When `filename` is provided, the following groups/datasets are written. In‑memory results mirror the same structure (positions are 2D unless a membrane is applied prior to write).

```
/centroid
  position    (C, 3) float   # x,y[,z]; z=0 if no membrane
  id          (C,)   int32
  group_id    (C,)   int32    # chain/grid id
  [poly only]
    group_index (C,) int32    # index within chain
    group_size  (C,) int32
    sides       (C,) int32    # polygon sides
    theta       (C,) float    # monomer orientation
  [grid only]
    theta      (C,) float     # grid rotation angle
    rows, cols (C,) int32
    sep, R     (C,) float

/ emitter
  position    (E, 3) float
  id          (E,)   int32
  centroid_id (E,)   int32
  type        (E,)   string   # "labelled" or "unlabelled"

/ observed
  position    (M, 3) float
  emitter_id  (M,)   int32
  centroid_id (M,)   int32

/ clutter
  position    (K, 3) float
  emitter_id  (K,)   int32    # always -1
  type        (K,)   string   # "clutter"

/ edges  [poly, optional]
  (P, 2) int32   # emitter id pairs per monomer if --store-edges
```

---

## Reproducibility and seeding

- `simulate_poly`, `simulate_grid`, and the centroid generators accept `seed` and reseed NumPy’s RNG inside the function.
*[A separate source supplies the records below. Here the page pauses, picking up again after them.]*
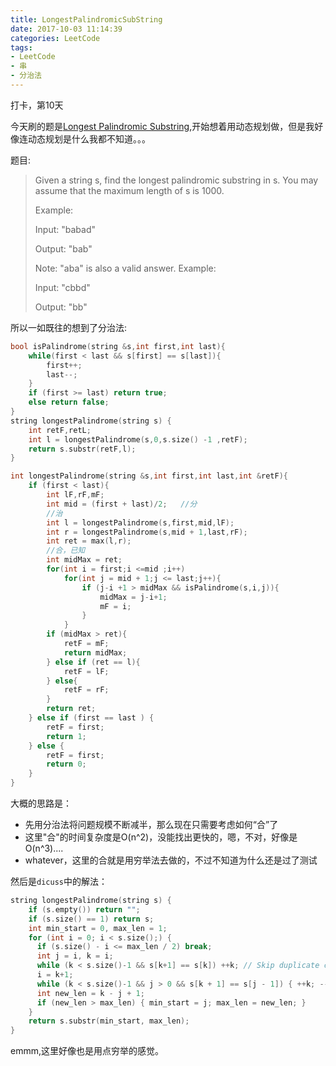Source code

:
 ```yaml
---
title: LongestPalindromicSubString
date: 2017-10-03 11:14:39
categories: LeetCode
tags:
- LeetCode
- 串
- 分治法
---
```


打卡，第10天

今天刷的题是[Longest Palindromic Substring](https://leetcode.com/problems/longest-palindromic-substring/description/),开始想着用动态规划做，但是我好像连动态规划是什么我都不知道。。。

题目:

> Given a string s, find the longest palindromic substring in s. You may assume that the maximum length of s is 1000.
>
> Example:
>
> Input: "babad"
>
> Output: "bab"
>
> Note: "aba" is also a valid answer.
> Example:
>
> Input: "cbbd"
>
> Output: "bb"

所以一如既往的想到了分治法:

```c++
bool isPalindrome(string &s,int first,int last){
    while(first < last && s[first] == s[last]){
        first++;
        last--;
    }
    if (first >= last) return true;
    else return false;
}
string longestPalindrome(string s) {
    int retF,retL;
    int l = longestPalindrome(s,0,s.size() -1 ,retF);
    return s.substr(retF,l);
}

int longestPalindrome(string &s,int first,int last,int &retF){
    if (first < last){
        int lF,rF,mF;
        int mid = (first + last)/2;   //分
        //治
        int l = longestPalindrome(s,first,mid,lF);
        int r = longestPalindrome(s,mid + 1,last,rF);
        int ret = max(l,r);
        //合，已知
        int midMax = ret;
        for(int i = first;i <=mid ;i++)
            for(int j = mid + 1;j <= last;j++){
                if (j-i +1 > midMax && isPalindrome(s,i,j)){
                    midMax = j-i+1;
                    mF = i;
                }
            }
        if (midMax > ret){
            retF = mF;
            return midMax;
        } else if (ret == l){
            retF = lF;
        } else{
            retF = rF;
        }
        return ret;
    } else if (first == last ) {
        retF = first;
        return 1;
    } else {
        retF = first;
        return 0;
    }
}
```

大概的思路是：

- 先用分治法将问题规模不断减半，那么现在只需要考虑如何“合”了
- 这里"合"的时间复杂度是O(n^2)，没能找出更快的，嗯，不对，好像是O(n^3)....
- whatever，这里的合就是用穷举法去做的，不过不知道为什么还是过了测试

然后是`dicuss`中的解法：

```c++
string longestPalindrome(string s) {
    if (s.empty()) return "";
    if (s.size() == 1) return s;
    int min_start = 0, max_len = 1;
    for (int i = 0; i < s.size();) {
      if (s.size() - i <= max_len / 2) break;
      int j = i, k = i;
      while (k < s.size()-1 && s[k+1] == s[k]) ++k; // Skip duplicate characters.
      i = k+1;
      while (k < s.size()-1 && j > 0 && s[k + 1] == s[j - 1]) { ++k; --j; } // Expand.
      int new_len = k - j + 1;
      if (new_len > max_len) { min_start = j; max_len = new_len; }
    }
    return s.substr(min_start, max_len);
}
```

emmm,这里好像也是用点穷举的感觉。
Two calls with the same arguments and the same `seed` produce identical results.
- For tests that need deterministic outputs, pass a `seed` to the call. Global RNG state in the calling code remains predictable across separate runs.

---

## Testing

Run everything:

```bash
pytest -q
```

Common issues:
- String arrays (e.g., `"labelled"`) should be compared with exact equality, not numeric closeness.
- When running tests from an IDE, point the working directory to the repository root or ensure `pip install -e .` has been done in the active environment.

---

## Troubleshooting

- **Global flags after subcommand**: argparse won’t see them. Put flags like `--plot` **before** `poly`/`grid`.
- **Too few centroids placed**: widen the field of view, reduce the hard‑core scale (smaller `--radius` for poly or `--sep` for grid), or reduce `--centroid-mean`.
- **Editable install**: `pip install -e .`. Running `pip install -e` without a path is an error.

---

## License

MIT License — include a plain‑text `LICENCE` file at the repository root. The `pyproject.toml` already declares the license.

---

## A note on scope

This is a simulator for **shape‑aware** point patterns under a simple measurement model. It is not a physical fluorophore simulator, a photon budget model, or a microscope aberration engine. The goal is fast, controllable synthetic data for algorithm development and validation.

Future work shelved for future consideration includes time-series like spawned emitters to replicate STORM data, and a manual input scheme that accepts coordinates to build the structures. Presets for common structures appearing across SMLM are in the works, such as the 3-dimensional, double layer 8-fold symmetry of Nup96-SNAP.